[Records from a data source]
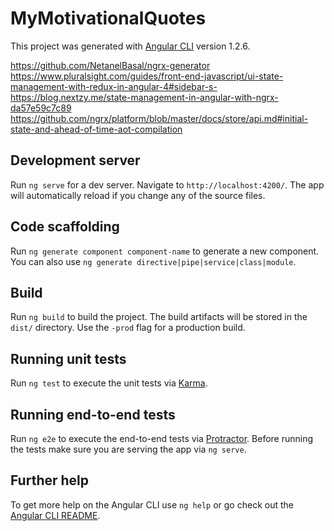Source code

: # MyMotivationalQuotes

This project was generated with [Angular CLI](https://github.com/angular/angular-cli) version 1.2.6.

https://github.com/NetanelBasal/ngrx-generator
https://www.pluralsight.com/guides/front-end-javascript/ui-state-management-with-redux-in-angular-4#sidebar-s-
https://blog.nextzy.me/state-management-in-angular-with-ngrx-da57e59c7c89
https://github.com/ngrx/platform/blob/master/docs/store/api.md#initial-state-and-ahead-of-time-aot-compilation

## Development server

Run `ng serve` for a dev server. Navigate to `http://localhost:4200/`. The app will automatically reload if you change any of the source files.

## Code scaffolding

Run `ng generate component component-name` to generate a new component. You can also use `ng generate directive|pipe|service|class|module`.

## Build

Run `ng build` to build the project. The build artifacts will be stored in the `dist/` directory. Use the `-prod` flag for a production build.

## Running unit tests

Run `ng test` to execute the unit tests via [Karma](https://karma-runner.github.io).

## Running end-to-end tests

Run `ng e2e` to execute the end-to-end tests via [Protractor](http://www.protractortest.org/).
Before running the tests make sure you are serving the app via `ng serve`.

## Further help

To get more help on the Angular CLI use `ng help` or go check out the [Angular CLI README](https://github.com/angular/angular-cli/blob/master/README.md).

Task directions ▸ Only these are to be transcribed: the line with "## Running end-to-end tests" and every line after it through the last line of the entries, each exactly.

Completed task ▸
## Running end-to-end tests

Run `ng e2e` to execute the end-to-end tests via [Protractor](http://www.protractortest.org/).
Before running the tests make sure you are serving the app via `ng serve`.

## Further help

To get more help on the Angular CLI use `ng help` or go check out the [Angular CLI README](https://github.com/angular/angular-cli/blob/master/README.md).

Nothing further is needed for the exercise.